上川端通は、飾り山笠でありながら7月12日と15日に櫛田入りを奉納する「動」の飾り山笠、通称『走る飾り山笠』を奉納している。番付は唯一固定された「八番山笠」。七流が櫛田入りを終えた後に、上川端通の櫛田入りが行われる。
なお、櫛田入りを行うが飾り山笠であるので、流の一つには数えない。そのため「上川端流」とは呼ばない。(※1967年(昭和42年)舁き山笠を奉納したので上川端流が作られ、舁き山笠を奉納する上川端流と飾り山笠を奉納する上川端通が存在した。ただし2本が存在したのはこの年だけで、翌年より飾り山の奉納だけとなった)

奉納される飾り山は高さ12m・重さ2トンもあり、この巨大な山笠を舁くには多くの舁き手が必要なので、舁き棒は舁き山笠よりも約1.8メートル長い約7・2メートルの棒が使われている。なお、舁き棒の重さは1本約80キロ。

現在は、上川端商店街の商店主を中心に、飾り山笠からキャナルシティ博多、福岡ドーム、博多駅商店連合会。加勢団体として福岡県庁、福岡市役所、福岡中央銀行、熊本銀行、コカ・コーラボトラーズ、山門青年会議所、小郡市役所、九州大学(アメリカンフットボール部、サイクリング同好会、ラグビー部、各部 OB)及び個人の方々総勢350~400人で構成されている。

7月12日と15日は、櫛田入りを行ったあと国体通りに出て大博通りへ。
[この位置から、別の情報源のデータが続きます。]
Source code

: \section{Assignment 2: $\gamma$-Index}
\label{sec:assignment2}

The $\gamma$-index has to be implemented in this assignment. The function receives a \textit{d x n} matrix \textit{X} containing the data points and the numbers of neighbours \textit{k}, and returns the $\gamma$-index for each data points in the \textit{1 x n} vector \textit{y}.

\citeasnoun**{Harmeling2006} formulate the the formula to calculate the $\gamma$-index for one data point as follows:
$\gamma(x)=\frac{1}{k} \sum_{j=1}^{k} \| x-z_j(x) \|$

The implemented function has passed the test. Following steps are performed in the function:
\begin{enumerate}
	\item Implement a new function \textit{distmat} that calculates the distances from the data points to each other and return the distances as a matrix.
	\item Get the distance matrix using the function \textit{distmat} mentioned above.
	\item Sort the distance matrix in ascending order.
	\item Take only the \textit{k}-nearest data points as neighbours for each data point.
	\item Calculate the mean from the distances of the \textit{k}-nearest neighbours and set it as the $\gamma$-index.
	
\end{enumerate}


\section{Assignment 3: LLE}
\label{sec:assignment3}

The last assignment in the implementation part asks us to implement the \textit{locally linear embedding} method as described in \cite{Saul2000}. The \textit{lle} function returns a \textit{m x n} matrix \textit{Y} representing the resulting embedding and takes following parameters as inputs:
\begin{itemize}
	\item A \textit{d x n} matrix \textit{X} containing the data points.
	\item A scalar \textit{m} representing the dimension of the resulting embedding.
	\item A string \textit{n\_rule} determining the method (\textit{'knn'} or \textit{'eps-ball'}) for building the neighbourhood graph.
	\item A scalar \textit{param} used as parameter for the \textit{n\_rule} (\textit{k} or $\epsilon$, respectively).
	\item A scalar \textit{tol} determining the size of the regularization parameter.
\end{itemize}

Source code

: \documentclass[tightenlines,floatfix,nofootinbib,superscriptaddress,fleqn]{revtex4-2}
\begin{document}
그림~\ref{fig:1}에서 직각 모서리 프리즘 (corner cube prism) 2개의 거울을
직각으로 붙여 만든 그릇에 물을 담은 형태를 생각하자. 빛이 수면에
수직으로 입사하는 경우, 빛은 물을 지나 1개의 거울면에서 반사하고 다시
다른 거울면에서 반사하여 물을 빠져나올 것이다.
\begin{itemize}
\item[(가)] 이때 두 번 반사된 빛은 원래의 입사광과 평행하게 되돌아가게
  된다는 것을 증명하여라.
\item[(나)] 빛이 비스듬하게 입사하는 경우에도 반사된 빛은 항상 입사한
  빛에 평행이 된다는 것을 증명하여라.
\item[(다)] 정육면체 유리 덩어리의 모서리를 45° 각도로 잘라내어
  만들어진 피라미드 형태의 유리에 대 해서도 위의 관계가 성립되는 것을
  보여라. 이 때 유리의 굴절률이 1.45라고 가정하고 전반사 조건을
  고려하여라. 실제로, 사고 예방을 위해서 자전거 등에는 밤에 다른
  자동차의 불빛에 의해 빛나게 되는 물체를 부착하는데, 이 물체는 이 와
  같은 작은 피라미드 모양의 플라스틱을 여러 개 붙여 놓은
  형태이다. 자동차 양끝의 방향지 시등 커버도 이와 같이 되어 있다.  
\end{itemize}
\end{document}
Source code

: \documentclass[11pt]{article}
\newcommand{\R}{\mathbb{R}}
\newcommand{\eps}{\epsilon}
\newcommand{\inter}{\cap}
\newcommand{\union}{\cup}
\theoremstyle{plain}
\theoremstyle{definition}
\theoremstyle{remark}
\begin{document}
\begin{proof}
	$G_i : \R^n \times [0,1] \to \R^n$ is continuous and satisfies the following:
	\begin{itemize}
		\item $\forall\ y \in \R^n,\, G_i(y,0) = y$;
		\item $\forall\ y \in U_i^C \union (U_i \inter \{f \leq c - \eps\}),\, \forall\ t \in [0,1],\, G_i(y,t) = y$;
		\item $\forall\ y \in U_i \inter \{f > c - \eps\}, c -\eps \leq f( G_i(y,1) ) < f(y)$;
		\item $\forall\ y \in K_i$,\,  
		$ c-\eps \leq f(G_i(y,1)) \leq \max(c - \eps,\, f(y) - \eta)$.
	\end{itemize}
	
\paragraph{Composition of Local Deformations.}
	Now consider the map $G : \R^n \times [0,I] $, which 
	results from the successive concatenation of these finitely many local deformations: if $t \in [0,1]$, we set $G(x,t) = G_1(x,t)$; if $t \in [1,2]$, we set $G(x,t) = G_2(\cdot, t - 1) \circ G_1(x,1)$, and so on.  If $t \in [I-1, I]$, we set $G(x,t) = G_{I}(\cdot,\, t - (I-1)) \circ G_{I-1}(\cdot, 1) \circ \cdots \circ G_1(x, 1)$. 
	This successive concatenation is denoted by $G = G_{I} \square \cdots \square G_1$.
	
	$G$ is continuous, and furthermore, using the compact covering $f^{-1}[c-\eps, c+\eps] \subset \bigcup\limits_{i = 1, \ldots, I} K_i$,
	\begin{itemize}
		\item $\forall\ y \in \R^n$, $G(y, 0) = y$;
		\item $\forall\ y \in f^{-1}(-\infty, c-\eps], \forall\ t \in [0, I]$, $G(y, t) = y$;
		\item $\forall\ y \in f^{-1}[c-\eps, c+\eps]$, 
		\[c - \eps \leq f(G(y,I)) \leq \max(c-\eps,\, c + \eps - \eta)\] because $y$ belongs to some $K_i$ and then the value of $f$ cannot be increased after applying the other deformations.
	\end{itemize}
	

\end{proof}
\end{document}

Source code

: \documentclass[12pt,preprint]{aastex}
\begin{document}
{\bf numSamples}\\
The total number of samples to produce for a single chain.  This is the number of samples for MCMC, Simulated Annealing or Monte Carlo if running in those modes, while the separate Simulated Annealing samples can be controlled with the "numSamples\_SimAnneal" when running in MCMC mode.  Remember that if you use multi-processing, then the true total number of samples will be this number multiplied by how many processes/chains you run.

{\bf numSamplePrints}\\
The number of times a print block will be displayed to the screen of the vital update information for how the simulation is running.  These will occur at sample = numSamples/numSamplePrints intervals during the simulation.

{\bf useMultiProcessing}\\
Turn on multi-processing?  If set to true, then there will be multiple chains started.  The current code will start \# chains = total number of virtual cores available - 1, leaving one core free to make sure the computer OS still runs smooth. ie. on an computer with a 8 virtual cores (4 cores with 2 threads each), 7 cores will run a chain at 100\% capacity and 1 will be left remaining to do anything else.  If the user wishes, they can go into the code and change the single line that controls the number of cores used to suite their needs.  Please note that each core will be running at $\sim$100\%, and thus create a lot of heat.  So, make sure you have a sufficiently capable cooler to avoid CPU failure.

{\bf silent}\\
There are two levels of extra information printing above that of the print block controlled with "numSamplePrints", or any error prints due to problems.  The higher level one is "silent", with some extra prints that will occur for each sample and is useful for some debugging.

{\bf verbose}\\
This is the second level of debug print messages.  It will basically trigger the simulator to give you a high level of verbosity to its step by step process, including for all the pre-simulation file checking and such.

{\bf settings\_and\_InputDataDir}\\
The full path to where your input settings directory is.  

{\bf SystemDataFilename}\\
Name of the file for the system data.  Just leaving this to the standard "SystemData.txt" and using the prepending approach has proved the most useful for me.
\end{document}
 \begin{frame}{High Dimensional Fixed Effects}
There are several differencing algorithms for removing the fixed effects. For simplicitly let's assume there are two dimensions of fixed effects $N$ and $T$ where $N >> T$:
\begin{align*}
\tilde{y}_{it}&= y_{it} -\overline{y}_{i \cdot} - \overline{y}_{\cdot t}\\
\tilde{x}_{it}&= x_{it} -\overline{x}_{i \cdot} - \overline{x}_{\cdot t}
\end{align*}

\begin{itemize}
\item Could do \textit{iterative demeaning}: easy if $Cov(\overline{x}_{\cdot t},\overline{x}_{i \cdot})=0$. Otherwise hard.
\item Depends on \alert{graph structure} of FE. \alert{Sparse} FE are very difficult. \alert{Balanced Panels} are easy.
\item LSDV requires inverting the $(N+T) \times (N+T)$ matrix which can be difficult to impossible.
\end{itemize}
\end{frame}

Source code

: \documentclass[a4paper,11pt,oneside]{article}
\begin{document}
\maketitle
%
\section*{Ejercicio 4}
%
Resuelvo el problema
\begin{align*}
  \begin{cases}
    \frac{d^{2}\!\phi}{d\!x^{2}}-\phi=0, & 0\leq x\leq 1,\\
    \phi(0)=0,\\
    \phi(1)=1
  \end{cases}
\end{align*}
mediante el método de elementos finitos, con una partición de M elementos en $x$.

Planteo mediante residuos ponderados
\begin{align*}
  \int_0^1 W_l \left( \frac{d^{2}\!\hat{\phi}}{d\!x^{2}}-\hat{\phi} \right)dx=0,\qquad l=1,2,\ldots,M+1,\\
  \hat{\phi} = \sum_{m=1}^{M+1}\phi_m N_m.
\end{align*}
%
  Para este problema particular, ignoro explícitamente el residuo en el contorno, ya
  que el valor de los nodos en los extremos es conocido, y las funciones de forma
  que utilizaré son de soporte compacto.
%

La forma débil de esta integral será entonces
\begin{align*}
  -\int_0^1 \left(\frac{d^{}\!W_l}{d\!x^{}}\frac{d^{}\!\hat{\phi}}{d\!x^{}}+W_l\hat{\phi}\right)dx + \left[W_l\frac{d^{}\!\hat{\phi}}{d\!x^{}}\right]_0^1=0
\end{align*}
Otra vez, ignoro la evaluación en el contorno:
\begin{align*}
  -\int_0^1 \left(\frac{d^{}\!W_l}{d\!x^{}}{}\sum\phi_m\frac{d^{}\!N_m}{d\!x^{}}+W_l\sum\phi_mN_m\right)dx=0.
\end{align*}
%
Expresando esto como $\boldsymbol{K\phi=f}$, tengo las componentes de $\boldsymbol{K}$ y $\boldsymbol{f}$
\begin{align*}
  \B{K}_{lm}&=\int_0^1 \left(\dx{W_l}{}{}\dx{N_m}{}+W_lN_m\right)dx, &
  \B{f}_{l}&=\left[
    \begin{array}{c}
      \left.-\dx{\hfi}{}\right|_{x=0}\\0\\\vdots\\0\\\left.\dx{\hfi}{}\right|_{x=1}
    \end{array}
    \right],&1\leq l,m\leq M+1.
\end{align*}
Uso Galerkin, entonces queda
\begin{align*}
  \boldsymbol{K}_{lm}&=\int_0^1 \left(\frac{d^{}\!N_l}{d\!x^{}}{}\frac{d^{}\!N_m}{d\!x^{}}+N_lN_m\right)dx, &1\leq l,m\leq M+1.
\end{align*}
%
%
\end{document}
東長寺前の清道旗を1周回った後、そのまま大博通りを北上し、冷泉通りから左折し川端商店街のアーケードに戻る。

上川端商店街

川端商店街は博多で最初に栄えた商業の町にある140年以上の歴史がある商店街で、博多川沿いに北西から南東におよそ400メートルの長さがあり、開閉可能な全蓋式アーケードを有している。キャナルシティ博多と博多リバレインの2つの大型商業施設を繋いでおり、キャナルシティ博多側を出るとすぐに櫛田神社と櫛田神社前駅があるため、山笠のお膝元のような商店街でもある。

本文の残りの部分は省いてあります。